Anne-Sophie Chazaud : Il m’est apparu au fil des années écoulées, avec une accélération cette dernière décennie hélas une nouvelle fois confirmée cette semaine avec l’abominable décapitation d’un enseignant pour le motif précis d’un cours consacré à la liberté d’expression, que celle-ci devenait de plus en plus contrainte, de tous côtés, subissant des pressions diverses, multiples. Ce sentiment d’étouffement, d’oppression, s’est naturellement renforcé considérablement avec la montée en puissance des crimes islamistes visant, en particulier, à museler la liberté d’expression, porte d’entrée vers le désir de contrôler la liberté de conscience. Il a notamment été frappant de constater que ces crimes, loin de provoquer par réaction un renforcement de ladite liberté, une réaffirmation claire de nos valeurs, ont au contraire induit leur inexorable recul, selon la logique implacable de la peur, de la terreur, de la soumission, de la lâcheté, de la collaboration et de l’autocensure.
D’autres mécanismes se sont ajoutés à cette pression violente, souvent pour la renforcer en y contribuant idéologiquement et par d’autres biais combatifs : la censure de type militante, victimaire et vindicative, véritable « tyrannie des minorités », ayant pour objet de promouvoir le communautarisme (de tout type), une certaine conception du libre-échangisme mondialisé, une pensée quasiment incritiquable de l’immigration non maîtrisée, etc… Pour ces activistes contemporains se revendiquant d’un camp supposément progressiste (selon une logique binaire), la censure est un outil revendiqué sans la moindre vergogne et assumé en toute décontraction. On a pu voir récemment par exemple l’inénarrable sociologue Geoffroy de Lagasnerie souhaiter que soit instaurée clairement la censure sur certaines questions dans l’espace public. A se demander d’ailleurs si ce genre de déclarations n’est pas produit dans le seul but de faire parler médiatiquement de lui…
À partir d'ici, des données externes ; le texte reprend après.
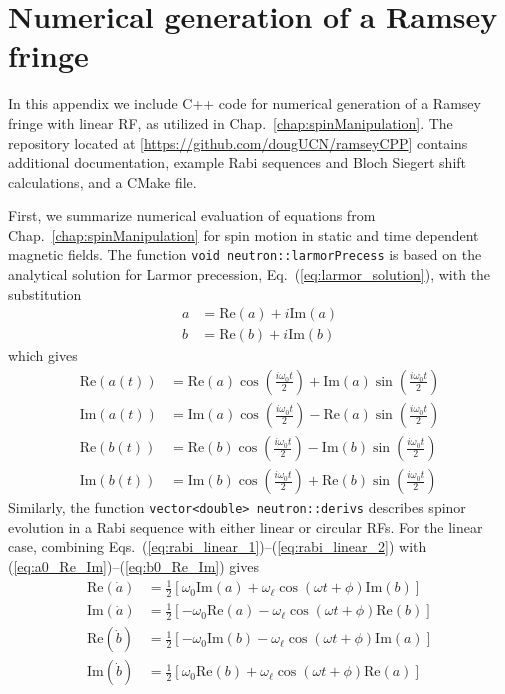 
\chapter{Numerical generation of a Ramsey fringe}\label{appx:ramsey_numerical}


In this appendix we include C++ code for numerical generation of a Ramsey fringe with linear RF, as utilized in Chap.~\ref{chap:spinManipulation}. The repository located at [\url{https://github.com/dougUCN/ramseyCPP}] contains additional documentation, example Rabi sequences and Bloch Siegert shift calculations, and a CMake file. 

First, we summarize numerical evaluation of equations from Chap.~\ref{chap:spinManipulation} for \ucn spin motion in static and time dependent magnetic fields. The function \texttt{void neutron::larmorPrecess} is based on the analytical solution for Larmor precession, Eq.~(\ref{eq:larmor_solution}), with the substitution
%
\begin{align}
    a &= \text{Re}(a)+i\text{Im}(a)\label{eq:a0_Re_Im}\\
    b &= \text{Re}(b)+i\text{Im}(b)\label{eq:b0_Re_Im}
\end{align}
%
which gives 
%
\begin{align}
    \text{Re}(a(t)) &= \text{Re}(a)\cos\left(\frac{i\omega_0 t}{2}\right)+\text{Im}(a)\sin\left(\frac{i\omega_0 t}{2}\right)\\
    \text{Im}(a(t)) &= \text{Im}(a)\cos\left(\frac{i\omega_0 t}{2}\right)-\text{Re}(a)\sin\left(\frac{i\omega_0 t}{2}\right)\\
    \text{Re}(b(t)) &= \text{Re}(b)\cos\left(\frac{i\omega_0 t}{2}\right)-\text{Im}(b)\sin\left(\frac{i\omega_0 t}{2}\right)\\
    \text{Im}(b(t)) &= \text{Im}(b)\cos\left(\frac{i\omega_0 t}{2}\right)+\text{Re}(b)\sin\left(\frac{i\omega_0 t}{2}\right)
\end{align}
%
Similarly, the function \texttt{vector<double> neutron::derivs} describes spinor evolution in a Rabi sequence with either linear or circular RFs. For the linear case, combining Eqs.~(\ref{eq:rabi_linear_1})--(\ref{eq:rabi_linear_2}) with (\ref{eq:a0_Re_Im})--(\ref{eq:b0_Re_Im}) gives
%
\begin{align}
    \text{Re}(\dot{a}) &= \frac{1}{2}\left[\omega_0\text{Im}(a) +\omega_\ell\cos(\omega t +\phi)\text{Im}(b) \right] \\
    \text{Im}(\dot{a}) &= \frac{1}{2}\left[-\omega_0\text{Re}(a)-\omega_\ell\cos(\omega t+\phi)\text{Re}(b) \right] \\
    \text{Re}(\dot{b}) &= \frac{1}{2}\left[-\omega_0\text{Im}(b)-\omega_\ell\cos(\omega t+\phi)\text{Im}(a) \right] \\
    \text{Im}(\dot{b}) &= \frac{1}{2}\left[\omega_0\text{Re}(b) +\omega_\ell\cos(\omega t +\phi)\text{Re}(a) \right]
\end{align}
Ces différents groupes de pression ont pour particularité de s’appuyer sur les outils juridiques et le système judiciaire afin de faire avancer leur volonté d’étouffement du débat public. Et la France, pour des raisons historiques (« Pas de liberté pour les ennemis de la liberté », disait Saint-Just), s’est montrée très généreuse à chaque fois qu’il s’est agi de produire des lois liberticides et de les servir sur un plateau aux maîtres censeurs de tout poil. Si l’on ajoute à cela une magistrature idéologiquement très perméable aux causes néo-progressistes victimaires, cela donne le cocktail terrible qui conduit à la situation d’étouffement dans laquelle nous nous trouvons. Il est par exemple frappant de constater l’acharnement judiciaire et la promptitude de la justice à se saisir plus vite que son ombre des propos (sur le fond desquels je ne me prononce pas, tel n’est pas le sujet) d’un Éric Zemmour, habitué des bancs de la XVIIème chambre du Tribunal Correctionnel, tandis que les harceleurs innombrables de la jeune Mila qui a eu le courage de dire ouvertement ce que lui inspirait l’islam courent toujours et alors que seule une mince poignée d’entre eux a écopé de peines parfaitement insignifiantes, laquelle Mila vit dans la terreur et se dit persuadée de finir ses jours assassinée par quelqu’islamiste complaisamment laissé en liberté.
Votre livre sort, au moment du procès Charlie Hebdo et de l’unanimité que ne fait pas le journal en France mais aussi de l’incarcération d’un écrivain controversé pour des écrits antisémites (Hervé Ryssen). Est-ce que l’on tient là deux exemples précis de cette « liberté d’inexpression » à laquelle vous vous attaquez dans votre livre ?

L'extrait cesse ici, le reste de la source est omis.